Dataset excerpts
______

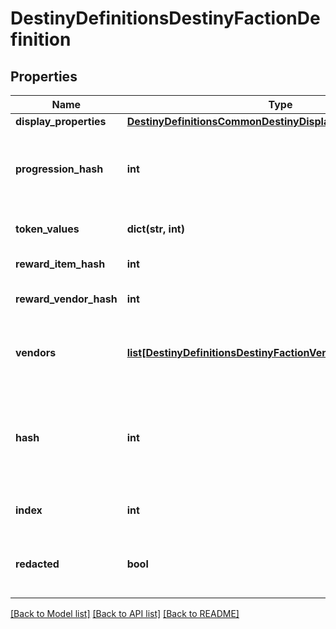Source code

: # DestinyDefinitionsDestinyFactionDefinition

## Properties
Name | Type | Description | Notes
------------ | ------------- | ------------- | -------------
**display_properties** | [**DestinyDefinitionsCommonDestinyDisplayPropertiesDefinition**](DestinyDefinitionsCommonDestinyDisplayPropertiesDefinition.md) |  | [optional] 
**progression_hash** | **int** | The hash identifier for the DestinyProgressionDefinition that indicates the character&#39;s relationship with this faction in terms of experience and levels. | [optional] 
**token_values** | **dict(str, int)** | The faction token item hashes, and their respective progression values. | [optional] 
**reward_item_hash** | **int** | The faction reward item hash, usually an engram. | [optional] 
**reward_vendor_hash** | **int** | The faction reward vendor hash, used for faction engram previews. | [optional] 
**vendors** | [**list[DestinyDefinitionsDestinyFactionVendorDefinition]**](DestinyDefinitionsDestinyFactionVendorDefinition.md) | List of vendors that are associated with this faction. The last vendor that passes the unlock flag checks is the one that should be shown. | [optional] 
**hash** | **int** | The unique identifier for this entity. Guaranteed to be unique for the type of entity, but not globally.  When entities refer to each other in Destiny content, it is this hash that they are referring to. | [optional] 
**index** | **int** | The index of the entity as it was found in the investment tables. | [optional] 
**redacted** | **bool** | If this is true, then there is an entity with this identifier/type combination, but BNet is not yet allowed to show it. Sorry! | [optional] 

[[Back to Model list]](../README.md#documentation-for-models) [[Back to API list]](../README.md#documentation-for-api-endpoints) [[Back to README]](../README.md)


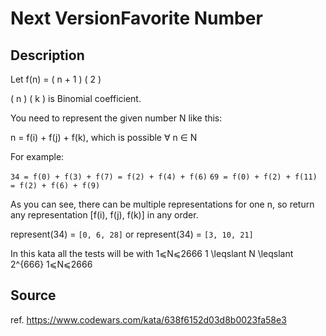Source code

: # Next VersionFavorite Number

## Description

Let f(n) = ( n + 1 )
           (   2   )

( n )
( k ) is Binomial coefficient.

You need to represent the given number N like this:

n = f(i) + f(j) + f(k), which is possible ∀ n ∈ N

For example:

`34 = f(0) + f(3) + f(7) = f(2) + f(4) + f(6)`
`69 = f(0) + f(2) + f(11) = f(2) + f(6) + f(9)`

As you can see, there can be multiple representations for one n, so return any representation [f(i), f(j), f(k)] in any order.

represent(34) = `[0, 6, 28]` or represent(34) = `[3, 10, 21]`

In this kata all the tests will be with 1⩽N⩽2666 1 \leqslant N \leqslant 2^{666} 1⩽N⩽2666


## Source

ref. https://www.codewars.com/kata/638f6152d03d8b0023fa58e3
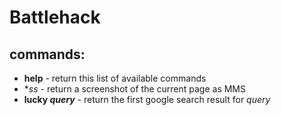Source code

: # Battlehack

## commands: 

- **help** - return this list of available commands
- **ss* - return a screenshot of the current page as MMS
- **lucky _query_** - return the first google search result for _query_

______

= REQUIREMENT =
Only the lines from the line with "- **ss* - return" to the final line of the entries are to be returned, each exactly as written, both ends included.

= ANSWER TO THE PROBLEM =
- **ss* - return a screenshot of the current page as MMS
- **lucky _query_** - return the first google search result for _query_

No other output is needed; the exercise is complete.